Jupiter Exchange, a decentralized trading platform, recently published a report revealing how the Chrome Extension Bull Checker has been stealing tokens from Solana DeFi users. The extension targeted users on Solana DeFi-related subreddits and allowed them to interact with decentralized applications normally. However, after completing transactions, the extension would maliciously transfer tokens to another wallet without the user’s knowledge. Jupiter Exchange confirmed that the issue is solely due to the Bull Checker extension and not a vulnerability within the wallets or dApps themselves.
The extension was originally supposed to be a read-only tool for viewing memecoin holders but had permissions to read and modify data across all websites. This major red flag was overlooked by its users, leading to the theft of tokens. Jupiter Exchange advised users to remove the extension immediately if they have it installed. The malicious behavior of the extension was identified after receiving reports of users losing tokens while using Solana DeFi.
The investigation revealed that the Chrome extension targeted Solana memecoin traders, with Reddit account Solana_OG being involved in publicizing the extension.
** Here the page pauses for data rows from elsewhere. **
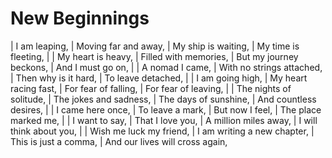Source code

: New Beginnings
==============

| I am leaping,
| Moving far and away,
| My ship is waiting,
| My time is fleeting,
| 
| My heart is heavy,
| Filled with memories,
| But my journey beckons,
| And I must go on,
| 
| A nomad I came,
| With no strings attached,
| Then why is it hard,
| To leave detached,
| 
| I am going high,
| My heart racing fast,
| For fear of falling,
| For fear of leaving,
| 
| The nights of solitude,
| The jokes and sadness,
| The days of sunshine,
| And countless desires,
| 
| I came here once,
| To leave a mark,
| But now I feel,
| The place marked me,
| 
| I want to say,
| That I love you,
| A million miles away,
| I will think about you,
| 
| Wish me luck my friend,
| I am writing a new chapter,
| This is just a comma,
| And our lives will cross again,
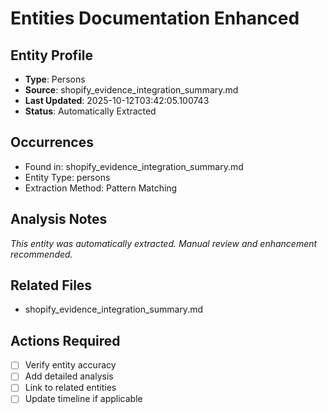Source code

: # Entities Documentation Enhanced

## Entity Profile
- **Type**: Persons
- **Source**: shopify_evidence_integration_summary.md
- **Last Updated**: 2025-10-12T03:42:05.100743
- **Status**: Automatically Extracted

## Occurrences
- Found in: shopify_evidence_integration_summary.md
- Entity Type: persons
- Extraction Method: Pattern Matching

## Analysis Notes
*This entity was automatically extracted. Manual review and enhancement recommended.*

## Related Files
- shopify_evidence_integration_summary.md

## Actions Required
- [ ] Verify entity accuracy
- [ ] Add detailed analysis
- [ ] Link to related entities
- [ ] Update timeline if applicable
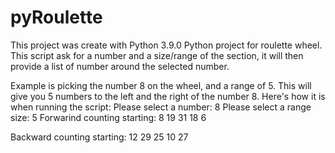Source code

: # pyRoulette
This project was create with Python 3.9.0
Python project for roulette wheel. This script ask for a number and a size/range of the section, it will then provide a list of number around the selected number. 

Example is picking the number 8 on the wheel, and a range of 5. This will give you 5 numbers to the left and the right of the number 8. 
Here's how it is when running the script:
Please select a number: 8
Please select a range size: 5
Forwarind counting starting: 
8 19 31 18 6

Backward counting starting:
12 29 25 10 27
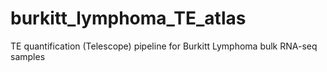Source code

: # burkitt_lymphoma_TE_atlas
TE quantification (Telescope) pipeline for Burkitt Lymphoma bulk RNA-seq samples
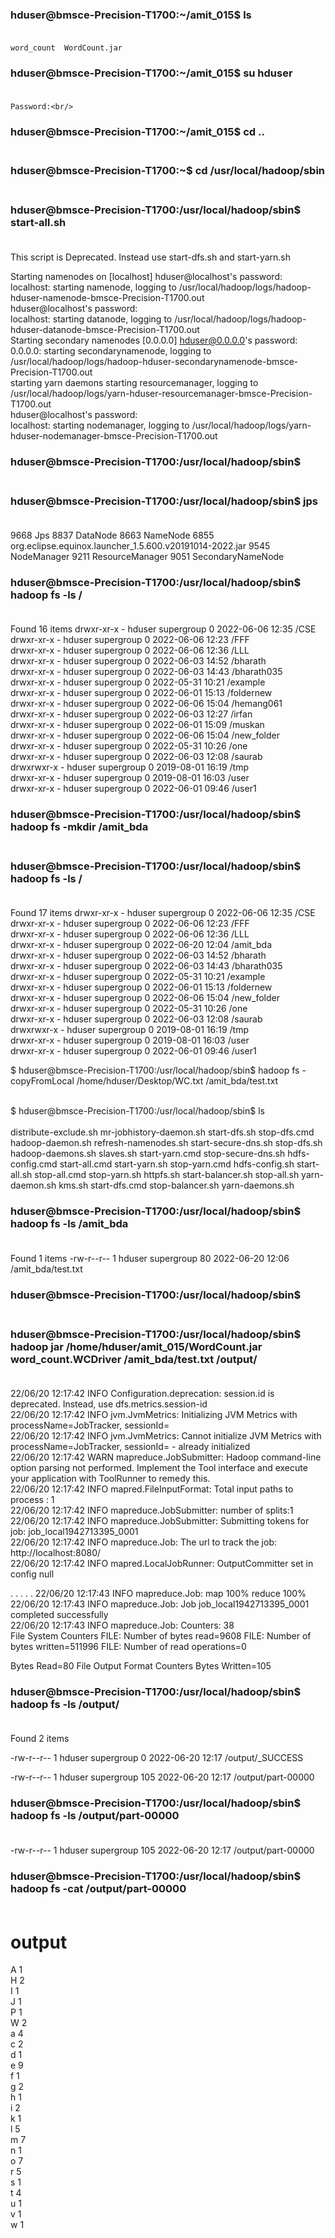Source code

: ### hduser@bmsce-Precision-T1700:~/amit_015$ ls <br/><br/>
	word_count  WordCount.jar

### hduser@bmsce-Precision-T1700:~/amit_015$ su hduser <br/><br/>
	Password:<br/> 

### hduser@bmsce-Precision-T1700:~/amit_015$ cd .. <br/><br/>

### hduser@bmsce-Precision-T1700:~$ cd /usr/local/hadoop/sbin <br/><br/>

### hduser@bmsce-Precision-T1700:/usr/local/hadoop/sbin$ start-all.sh <br/><br/>

This script is Deprecated. Instead use start-dfs.sh and start-yarn.sh

Starting namenodes on [localhost]
hduser@localhost's password:<br/> 
localhost: starting namenode, logging to /usr/local/hadoop/logs/hadoop-hduser-namenode-bmsce-Precision-T1700.out<br/>
hduser@localhost's password:<br/> 
localhost: starting datanode, logging to /usr/local/hadoop/logs/hadoop-hduser-datanode-bmsce-Precision-T1700.out<br/>
Starting secondary namenodes [0.0.0.0]
hduser@0.0.0.0's password:<br/> 
0.0.0.0: starting secondarynamenode, logging to /usr/local/hadoop/logs/hadoop-hduser-secondarynamenode-bmsce-Precision-T1700.out<br/>
starting yarn daemons
starting resourcemanager, logging to /usr/local/hadoop/logs/yarn-hduser-resourcemanager-bmsce-Precision-T1700.out<br/>
hduser@localhost's password:<br/> 
localhost: starting nodemanager, logging to /usr/local/hadoop/logs/yarn-hduser-nodemanager-bmsce-Precision-T1700.out<br/>

### hduser@bmsce-Precision-T1700:/usr/local/hadoop/sbin$  <br/><br/>

### hduser@bmsce-Precision-T1700:/usr/local/hadoop/sbin$ jps <br/><br/>
9668 Jps
8837 DataNode
8663 NameNode
6855 org.eclipse.equinox.launcher_1.5.600.v20191014-2022.jar
9545 NodeManager
9211 ResourceManager
9051 SecondaryNameNode
### hduser@bmsce-Precision-T1700:/usr/local/hadoop/sbin$ hadoop fs -ls / <br/><br/>
Found 16 items
drwxr-xr-x   - hduser supergroup          0 2022-06-06 12:35 /CSE <br/>
drwxr-xr-x   - hduser supergroup          0 2022-06-06 12:23 /FFF <br/>
drwxr-xr-x   - hduser supergroup          0 2022-06-06 12:36 /LLL <br/>
drwxr-xr-x   - hduser supergroup          0 2022-06-03 14:52 /bharath <br/>
drwxr-xr-x   - hduser supergroup          0 2022-06-03 14:43 /bharath035 <br/>
drwxr-xr-x   - hduser supergroup          0 2022-05-31 10:21 /example <br/>
drwxr-xr-x   - hduser supergroup          0 2022-06-01 15:13 /foldernew <br/>
drwxr-xr-x   - hduser supergroup          0 2022-06-06 15:04 /hemang061 <br/>
drwxr-xr-x   - hduser supergroup          0 2022-06-03 12:27 /irfan <br/>
drwxr-xr-x   - hduser supergroup          0 2022-06-01 15:09 /muskan <br/>
drwxr-xr-x   - hduser supergroup          0 2022-06-06 15:04 /new_folder <br/>
drwxr-xr-x   - hduser supergroup          0 2022-05-31 10:26 /one <br/>
drwxr-xr-x   - hduser supergroup          0 2022-06-03 12:08 /saurab <br/>
drwxrwxr-x   - hduser supergroup          0 2019-08-01 16:19 /tmp <br/>
drwxr-xr-x   - hduser supergroup          0 2019-08-01 16:03 /user <br/>
drwxr-xr-x   - hduser supergroup          0 2022-06-01 09:46 /user1 <br/>
### hduser@bmsce-Precision-T1700:/usr/local/hadoop/sbin$ hadoop fs -mkdir /amit_bda <br/><br/>

### hduser@bmsce-Precision-T1700:/usr/local/hadoop/sbin$ hadoop fs -ls / <br/><br/>
Found 17 items
drwxr-xr-x   - hduser supergroup          0 2022-06-06 12:35 /CSE <br/>
drwxr-xr-x   - hduser supergroup          0 2022-06-06 12:23 /FFF <br/>
drwxr-xr-x   - hduser supergroup          0 2022-06-06 12:36 /LLL <br/>
drwxr-xr-x   - hduser supergroup          0 2022-06-20 12:04 /amit_bda <br/>
drwxr-xr-x   - hduser supergroup          0 2022-06-03 14:52 /bharath <br/>
drwxr-xr-x   - hduser supergroup          0 2022-06-03 14:43 /bharath035 <br/>
drwxr-xr-x   - hduser supergroup          0 2022-05-31 10:21 /example <br/>
drwxr-xr-x   - hduser supergroup          0 2022-06-01 15:13 /foldernew <br/>
drwxr-xr-x   - hduser supergroup          0 2022-06-06 15:04 /new_folder <br/>
drwxr-xr-x   - hduser supergroup          0 2022-05-31 10:26 /one <br/>
drwxr-xr-x   - hduser supergroup          0 2022-06-03 12:08 /saurab <br/>
drwxrwxr-x   - hduser supergroup          0 2019-08-01 16:19 /tmp <br/>
drwxr-xr-x   - hduser supergroup          0 2019-08-01 16:03 /user <br/>
drwxr-xr-x   - hduser supergroup          0 2022-06-01 09:46 /user1 <br/>

$ hduser@bmsce-Precision-T1700:/usr/local/hadoop/sbin$ hadoop fs -copyFromLocal /home/hduser/Desktop/WC.txt /amit_bda/test.txt <br/><br/>

$ hduser@bmsce-Precision-T1700:/usr/local/hadoop/sbin$ ls <br/><br/>
distribute-exclude.sh  mr-jobhistory-daemon.sh  start-dfs.sh         stop-dfs.cmd
hadoop-daemon.sh       refresh-namenodes.sh     start-secure-dns.sh  stop-dfs.sh
hadoop-daemons.sh      slaves.sh                start-yarn.cmd       stop-secure-dns.sh
hdfs-config.cmd        start-all.cmd            start-yarn.sh        stop-yarn.cmd
hdfs-config.sh         start-all.sh             stop-all.cmd         stop-yarn.sh
httpfs.sh              start-balancer.sh        stop-all.sh          yarn-daemon.sh
kms.sh                 start-dfs.cmd            stop-balancer.sh     yarn-daemons.sh
### hduser@bmsce-Precision-T1700:/usr/local/hadoop/sbin$ hadoop fs -ls /amit_bda <br/><br/>
Found 1 items
-rw-r--r--   1 hduser supergroup         80 2022-06-20 12:06 /amit_bda/test.txt <br/>
### hduser@bmsce-Precision-T1700:/usr/local/hadoop/sbin$  <br/><br/>


### hduser@bmsce-Precision-T1700:/usr/local/hadoop/sbin$ hadoop jar /home/hduser/amit_015/WordCount.jar  word_count.WCDriver /amit_bda/test.txt /output/ <br/><br/>
22/06/20 12:17:42 INFO Configuration.deprecation: session.id is deprecated. Instead, use dfs.metrics.session-id<br/>
22/06/20 12:17:42 INFO jvm.JvmMetrics: Initializing JVM Metrics with processName=JobTracker, sessionId=<br/>
22/06/20 12:17:42 INFO jvm.JvmMetrics: Cannot initialize JVM Metrics with processName=JobTracker, sessionId= - already initialized<br/>
22/06/20 12:17:42 WARN mapreduce.JobSubmitter: Hadoop command-line option parsing not performed. Implement the Tool interface and execute your application with ToolRunner to remedy this.<br/>
22/06/20 12:17:42 INFO mapred.FileInputFormat: Total input paths to process : 1<br/>
22/06/20 12:17:42 INFO mapreduce.JobSubmitter: number of splits:1<br/>
22/06/20 12:17:42 INFO mapreduce.JobSubmitter: Submitting tokens for job: job_local1942713395_0001<br/>
22/06/20 12:17:42 INFO mapreduce.Job: The url to track the job: http://localhost:8080/<br/>
22/06/20 12:17:42 INFO mapred.LocalJobRunner: OutputCommitter set in config null<br/>


.
.
.
.
.
22/06/20 12:17:43 INFO mapreduce.Job:  map 100% reduce 100%<br/>
22/06/20 12:17:43 INFO mapreduce.Job: Job job_local1942713395_0001 completed successfully<br/>
22/06/20 12:17:43 INFO mapreduce.Job: Counters: 38<br/>
File System Counters
FILE: Number of bytes read=9608
FILE: Number of bytes written=511996
FILE: Number of read operations=0

Bytes Read=80
File Output Format Counters 
Bytes Written=105


### hduser@bmsce-Precision-T1700:/usr/local/hadoop/sbin$ hadoop fs -ls /output/ <br/><br/>

Found 2 items

-rw-r--r--   1 hduser supergroup          0 2022-06-20 12:17 /output/_SUCCESS <br/>

-rw-r--r--   1 hduser supergroup        105 2022-06-20 12:17 /output/part-00000 <br/>

### hduser@bmsce-Precision-T1700:/usr/local/hadoop/sbin$ hadoop fs -ls /output/part-00000 <br/><br/>

-rw-r--r--   1 hduser supergroup        105 2022-06-20 12:17 /output/part-00000 <br/>

### hduser@bmsce-Precision-T1700:/usr/local/hadoop/sbin$ hadoop fs -cat /output/part-00000 <br/><br/>

# output
 	
A	1 <br/>
H	2 <br/>
I	1 <br/>
J	1 <br/>
P	1 <br/>
W	2 <br/>
a	4 <br/>
c	2 <br/>
d	1 <br/>
e	9 <br/>
f	1 <br/>
g	2 <br/>
h	1 <br/>
i	2 <br/>
k	1 <br/>
l	5 <br/>
m	7 <br/>
n	1 <br/>
o	7 <br/>
r	5 <br/>
s	1 <br/>
t	4 <br/>
u	1 <br/>
v	1 <br/>
w	1 <br/>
Users were lured into downloading the extension with the intent of stealing their assets. Examples of affected transactions showed that Bull Checker added malicious instructions to legitimate Jupiter and Raydium transactions, leading to the unauthorized transfer of tokens to a malicious address. Raydium, a DeFi protocol, confirmed that at least one affected user was using the Bull Checker extension.
To protect their assets, Jupiter Exchange advised users to remove other similar extensions with extensive, untrusted permissions. In addition to this incident, the CBOE removed the 19b-4 application from its website at the SEC’s request, reducing the possibility of a Solana ETF in the market. This highlights the importance of being cautious when using browser extensions with extensive permissions and ensuring the security of digital assets in the DeFi space.
In conclusion, the recent incident involving the Bull Checker Chrome Extension serves as a reminder of the potential risks associated with using browser extensions in the DeFi space. Users should exercise caution when interacting with such tools and be vigilant about the permissions granted to them. By following the advice of platforms like Jupiter Exchange and removing extensions with extensive, untrusted permissions, users can take proactive steps to protect their assets and prevent potential token theft. It is crucial to stay informed about security threats in the cryptocurrency space and prioritize the safety of digital assets.